Please download the the conference program via this link (last updated 4 Dec 2018).
Prof. Janet Jakobsen will be giving a keynote speech for the conference. The speech is entitled “Lush Lives in Hard Times: The Promise of Melancholy Utopias”.
“Lush Lives in Hard Times” explores an ethics of possibility, bringing together the idea of a gay life and the melancholic realities of pursuing such a life in the midst of hard times. Among other recent events, the results of the 2016 elections in the United States have increased calls from both activists and scholars for new forms of analysis that can sustain resistance when the horizon of possibility appears to be limited. “Lush Lives” draws on collaborative projects between the Barnard Center for Research on women and community-based organizers working across a range of issues at the intersection between the broad system of neo-liberal political economy and the realities of queer lives: for prison abolition under the banner “No One is Disposable;” for “Queer Survival Economies”; with domestic workers organizing through the National Domestic Workers Alliance, and with organizers of Sakhi for South Asian Women in New York, on ‘Responding to Violence and Promoting Justice.” The need to make universal claims from the margins, to claim that that no one is disposable or that all workers should have basic protections in the workplace is clear enough in this activist work. Yet the world has not proven amenable to such claims; instead, we witness the failure of universal access to even the basics of life – food, water, shelter. The intertwining of love and loss, happiness and perversity, possibility and impossibility undertaken in this activism allows for a melancholy practice of utopian world-making.

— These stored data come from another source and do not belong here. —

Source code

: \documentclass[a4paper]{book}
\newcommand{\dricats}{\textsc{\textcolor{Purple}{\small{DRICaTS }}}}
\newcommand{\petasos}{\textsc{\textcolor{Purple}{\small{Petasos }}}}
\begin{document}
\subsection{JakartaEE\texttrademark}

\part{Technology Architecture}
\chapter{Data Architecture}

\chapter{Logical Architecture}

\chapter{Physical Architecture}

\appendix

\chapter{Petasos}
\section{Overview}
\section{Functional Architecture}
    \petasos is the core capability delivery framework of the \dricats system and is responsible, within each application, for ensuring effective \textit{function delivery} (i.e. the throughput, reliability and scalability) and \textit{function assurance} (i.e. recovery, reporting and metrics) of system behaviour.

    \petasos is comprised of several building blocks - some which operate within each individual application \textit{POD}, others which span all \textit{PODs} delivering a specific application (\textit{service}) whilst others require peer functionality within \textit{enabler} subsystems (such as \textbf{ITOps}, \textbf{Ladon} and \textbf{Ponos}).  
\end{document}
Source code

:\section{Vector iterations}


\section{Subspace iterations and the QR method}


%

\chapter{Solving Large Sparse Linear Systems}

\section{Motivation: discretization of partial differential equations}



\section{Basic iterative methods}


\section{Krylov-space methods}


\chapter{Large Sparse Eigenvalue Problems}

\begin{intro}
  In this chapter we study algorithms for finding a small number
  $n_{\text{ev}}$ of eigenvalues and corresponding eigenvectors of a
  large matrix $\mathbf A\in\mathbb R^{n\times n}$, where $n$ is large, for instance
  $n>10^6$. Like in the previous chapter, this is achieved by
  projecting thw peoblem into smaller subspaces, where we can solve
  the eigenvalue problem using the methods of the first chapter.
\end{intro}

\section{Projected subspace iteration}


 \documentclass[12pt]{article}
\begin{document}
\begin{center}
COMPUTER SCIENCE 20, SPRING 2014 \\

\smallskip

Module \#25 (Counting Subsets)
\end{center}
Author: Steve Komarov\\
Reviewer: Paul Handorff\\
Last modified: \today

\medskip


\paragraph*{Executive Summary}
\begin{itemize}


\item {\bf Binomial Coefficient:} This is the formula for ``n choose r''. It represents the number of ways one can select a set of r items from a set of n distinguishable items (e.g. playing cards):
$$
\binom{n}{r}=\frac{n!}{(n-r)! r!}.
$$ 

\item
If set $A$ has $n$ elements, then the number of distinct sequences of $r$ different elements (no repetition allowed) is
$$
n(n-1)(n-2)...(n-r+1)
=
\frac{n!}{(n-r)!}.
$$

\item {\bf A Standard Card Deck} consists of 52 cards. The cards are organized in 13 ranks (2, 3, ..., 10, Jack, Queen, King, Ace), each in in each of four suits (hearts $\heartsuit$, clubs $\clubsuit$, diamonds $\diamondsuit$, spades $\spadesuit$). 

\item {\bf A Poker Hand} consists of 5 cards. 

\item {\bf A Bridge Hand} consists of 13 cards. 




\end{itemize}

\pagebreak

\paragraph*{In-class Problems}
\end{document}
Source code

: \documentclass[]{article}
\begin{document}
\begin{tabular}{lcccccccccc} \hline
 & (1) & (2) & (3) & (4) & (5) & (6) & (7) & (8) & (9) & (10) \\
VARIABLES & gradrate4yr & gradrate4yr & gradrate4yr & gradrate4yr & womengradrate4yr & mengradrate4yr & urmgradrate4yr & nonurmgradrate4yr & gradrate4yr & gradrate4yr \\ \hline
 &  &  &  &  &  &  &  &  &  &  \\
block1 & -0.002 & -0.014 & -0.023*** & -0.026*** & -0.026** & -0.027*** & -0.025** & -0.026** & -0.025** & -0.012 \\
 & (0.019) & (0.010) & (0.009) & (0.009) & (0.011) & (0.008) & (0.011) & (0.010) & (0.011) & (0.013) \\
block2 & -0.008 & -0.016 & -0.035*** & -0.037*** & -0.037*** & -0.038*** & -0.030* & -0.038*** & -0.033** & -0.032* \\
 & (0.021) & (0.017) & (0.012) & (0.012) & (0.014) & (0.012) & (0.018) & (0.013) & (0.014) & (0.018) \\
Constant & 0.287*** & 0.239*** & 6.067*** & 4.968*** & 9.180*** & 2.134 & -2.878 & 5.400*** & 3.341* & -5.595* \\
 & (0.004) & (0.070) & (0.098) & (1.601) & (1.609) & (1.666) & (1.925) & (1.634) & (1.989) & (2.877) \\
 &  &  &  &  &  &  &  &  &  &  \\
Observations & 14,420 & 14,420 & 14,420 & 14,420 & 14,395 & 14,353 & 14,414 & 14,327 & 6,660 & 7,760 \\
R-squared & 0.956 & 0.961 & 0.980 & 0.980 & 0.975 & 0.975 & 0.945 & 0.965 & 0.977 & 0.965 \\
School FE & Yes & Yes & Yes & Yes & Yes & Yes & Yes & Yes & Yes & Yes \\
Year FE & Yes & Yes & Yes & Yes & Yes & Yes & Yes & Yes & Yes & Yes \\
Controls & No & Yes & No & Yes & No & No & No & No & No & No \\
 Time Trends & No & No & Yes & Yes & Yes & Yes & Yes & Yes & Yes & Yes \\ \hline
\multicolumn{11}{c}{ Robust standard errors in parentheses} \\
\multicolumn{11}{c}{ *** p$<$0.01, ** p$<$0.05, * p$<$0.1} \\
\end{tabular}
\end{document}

In a queer utopian imagination not everyone must be happy or whole; instead, utopia itself might remain disjunctive, ambivalent, off kilter and possibly perverse.
About the speaker:
Janet Jakobsen is Claire Tow Professor and Chair of Women’s Gender and Sexuality Studies and Director of the Center for Research on Women at Barnard College, Columbia University, where she has also served as Dean for Faculty Diversity and Development. She studies ethics and public policy with a particular focus on social movements related to religion, gender and sexuality. She teaches courses on social ethics, feminist theory, queer theory, activism, religion and violence. She is the author of Working Alliances and the Politics of Difference: Diversity and Feminist Ethics. With Ann Pellegrini she co-wrote of Love the Sin: Sexual Regulation and the Limits of Religious Tolerance and co-edited Secularisms, and with Elizabeth Castelli she co-edited Interventions: Academics and Activists Respond to Violence. She has held fellowships from the American Association of University Women, the Center for the Humanities at Wesleyan University and the Center for the Study of Values in Public Life at Harvard Divinity School and has also taught as a Visiting Professor at Harvard University and Wesleyan University. Before entering the academy, she was a policy analyst and organizer in Washington, D.C.